Within the entries that follow, show each line where the word "ready" occurs.

________________________

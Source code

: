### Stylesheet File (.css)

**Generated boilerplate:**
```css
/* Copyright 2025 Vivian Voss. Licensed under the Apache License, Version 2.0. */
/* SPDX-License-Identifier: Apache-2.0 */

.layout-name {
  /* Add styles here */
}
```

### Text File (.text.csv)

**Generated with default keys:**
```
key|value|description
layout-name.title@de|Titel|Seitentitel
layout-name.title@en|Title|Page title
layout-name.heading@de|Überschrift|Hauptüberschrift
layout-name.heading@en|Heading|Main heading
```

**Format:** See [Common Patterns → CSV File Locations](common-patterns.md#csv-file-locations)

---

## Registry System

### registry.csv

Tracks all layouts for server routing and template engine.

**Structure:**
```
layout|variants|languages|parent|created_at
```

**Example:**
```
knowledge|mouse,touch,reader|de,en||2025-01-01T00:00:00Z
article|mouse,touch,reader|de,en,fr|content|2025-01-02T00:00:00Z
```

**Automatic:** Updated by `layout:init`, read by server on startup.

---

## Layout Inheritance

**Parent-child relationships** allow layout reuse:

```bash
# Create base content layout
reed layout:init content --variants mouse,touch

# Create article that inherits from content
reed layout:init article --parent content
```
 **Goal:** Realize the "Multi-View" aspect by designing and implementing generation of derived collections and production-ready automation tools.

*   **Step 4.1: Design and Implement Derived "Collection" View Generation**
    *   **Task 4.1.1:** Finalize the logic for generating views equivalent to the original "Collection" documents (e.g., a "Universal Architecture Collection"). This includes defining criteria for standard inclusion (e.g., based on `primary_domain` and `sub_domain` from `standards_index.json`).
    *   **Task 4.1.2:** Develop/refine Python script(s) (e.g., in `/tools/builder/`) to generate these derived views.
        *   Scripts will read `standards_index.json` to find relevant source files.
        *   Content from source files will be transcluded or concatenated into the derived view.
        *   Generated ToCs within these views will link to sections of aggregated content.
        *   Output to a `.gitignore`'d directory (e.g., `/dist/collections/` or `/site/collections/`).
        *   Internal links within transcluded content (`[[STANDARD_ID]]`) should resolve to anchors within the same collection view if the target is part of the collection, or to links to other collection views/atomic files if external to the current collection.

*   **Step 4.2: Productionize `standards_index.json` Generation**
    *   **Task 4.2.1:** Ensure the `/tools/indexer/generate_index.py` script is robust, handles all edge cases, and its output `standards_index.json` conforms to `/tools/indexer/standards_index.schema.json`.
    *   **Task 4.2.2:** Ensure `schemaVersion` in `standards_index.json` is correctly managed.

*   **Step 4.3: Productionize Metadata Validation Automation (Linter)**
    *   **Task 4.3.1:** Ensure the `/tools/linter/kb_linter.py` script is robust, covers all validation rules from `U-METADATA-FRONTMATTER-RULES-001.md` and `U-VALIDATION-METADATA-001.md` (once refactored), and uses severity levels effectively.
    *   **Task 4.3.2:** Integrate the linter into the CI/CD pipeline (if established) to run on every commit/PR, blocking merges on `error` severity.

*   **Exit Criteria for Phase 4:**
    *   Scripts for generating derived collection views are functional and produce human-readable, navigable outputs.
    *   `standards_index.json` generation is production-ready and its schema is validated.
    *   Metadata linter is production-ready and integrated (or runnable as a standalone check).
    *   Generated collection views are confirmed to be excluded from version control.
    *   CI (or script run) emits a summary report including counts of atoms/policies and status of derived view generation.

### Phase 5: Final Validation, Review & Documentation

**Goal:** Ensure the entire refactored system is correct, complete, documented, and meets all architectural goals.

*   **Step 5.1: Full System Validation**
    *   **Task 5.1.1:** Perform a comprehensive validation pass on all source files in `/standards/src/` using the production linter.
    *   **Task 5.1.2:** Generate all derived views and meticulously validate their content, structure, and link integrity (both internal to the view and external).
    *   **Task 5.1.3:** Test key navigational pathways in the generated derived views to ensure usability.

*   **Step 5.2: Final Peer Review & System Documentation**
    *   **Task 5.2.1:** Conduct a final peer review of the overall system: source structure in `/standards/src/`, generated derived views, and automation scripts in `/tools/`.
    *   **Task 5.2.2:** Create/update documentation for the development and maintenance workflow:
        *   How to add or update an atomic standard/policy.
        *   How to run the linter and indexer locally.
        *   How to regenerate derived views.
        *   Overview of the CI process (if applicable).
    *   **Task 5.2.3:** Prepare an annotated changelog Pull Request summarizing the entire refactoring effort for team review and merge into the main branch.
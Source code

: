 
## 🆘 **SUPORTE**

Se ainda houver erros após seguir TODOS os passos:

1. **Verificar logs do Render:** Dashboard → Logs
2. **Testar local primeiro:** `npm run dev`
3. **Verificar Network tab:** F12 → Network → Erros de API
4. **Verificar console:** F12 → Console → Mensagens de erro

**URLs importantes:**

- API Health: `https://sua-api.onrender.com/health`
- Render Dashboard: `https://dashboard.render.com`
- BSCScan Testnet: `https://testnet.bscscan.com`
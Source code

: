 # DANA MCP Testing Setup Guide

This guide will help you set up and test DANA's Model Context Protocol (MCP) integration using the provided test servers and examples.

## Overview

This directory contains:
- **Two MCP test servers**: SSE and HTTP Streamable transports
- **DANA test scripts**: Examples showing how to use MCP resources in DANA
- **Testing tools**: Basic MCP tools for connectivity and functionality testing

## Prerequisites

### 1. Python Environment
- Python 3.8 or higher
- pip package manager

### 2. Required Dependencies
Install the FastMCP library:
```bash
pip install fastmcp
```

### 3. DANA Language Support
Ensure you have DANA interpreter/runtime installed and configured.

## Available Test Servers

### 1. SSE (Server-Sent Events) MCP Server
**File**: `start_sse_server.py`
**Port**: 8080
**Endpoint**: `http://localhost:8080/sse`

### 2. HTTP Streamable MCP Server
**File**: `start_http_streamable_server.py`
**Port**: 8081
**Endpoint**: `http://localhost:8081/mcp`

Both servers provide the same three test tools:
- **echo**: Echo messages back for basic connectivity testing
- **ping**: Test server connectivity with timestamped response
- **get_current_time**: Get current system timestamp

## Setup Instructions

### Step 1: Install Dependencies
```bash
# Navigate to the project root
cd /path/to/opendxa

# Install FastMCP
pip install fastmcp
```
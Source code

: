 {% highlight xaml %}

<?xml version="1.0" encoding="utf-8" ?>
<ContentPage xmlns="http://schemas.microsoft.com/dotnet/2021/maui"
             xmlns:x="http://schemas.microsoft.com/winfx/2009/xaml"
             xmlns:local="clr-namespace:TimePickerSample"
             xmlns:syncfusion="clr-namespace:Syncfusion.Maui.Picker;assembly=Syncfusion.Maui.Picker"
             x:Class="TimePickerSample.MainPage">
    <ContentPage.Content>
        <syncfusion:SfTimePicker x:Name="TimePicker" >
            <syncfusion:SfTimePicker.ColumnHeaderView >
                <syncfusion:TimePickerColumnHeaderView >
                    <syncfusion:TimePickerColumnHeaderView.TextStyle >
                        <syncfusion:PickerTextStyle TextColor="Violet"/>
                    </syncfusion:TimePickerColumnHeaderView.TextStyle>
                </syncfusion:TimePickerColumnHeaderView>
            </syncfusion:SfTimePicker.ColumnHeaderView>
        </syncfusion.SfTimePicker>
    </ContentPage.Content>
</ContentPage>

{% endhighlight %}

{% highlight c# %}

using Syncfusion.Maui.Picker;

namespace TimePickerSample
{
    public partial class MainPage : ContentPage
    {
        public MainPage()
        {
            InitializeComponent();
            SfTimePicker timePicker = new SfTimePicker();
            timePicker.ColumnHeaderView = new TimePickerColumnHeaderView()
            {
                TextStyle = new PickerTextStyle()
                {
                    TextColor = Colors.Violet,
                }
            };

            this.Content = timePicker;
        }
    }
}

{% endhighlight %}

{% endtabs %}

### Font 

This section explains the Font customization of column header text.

________________________

**Solution for this exercise:**
 **Goal:** Realize the "Multi-View" aspect by designing and implementing generation of derived collections and production-ready automation tools.
    *   `standards_index.json` generation is production-ready and its schema is validated.
    *   Metadata linter is production-ready and integrated (or runnable as a standalone check).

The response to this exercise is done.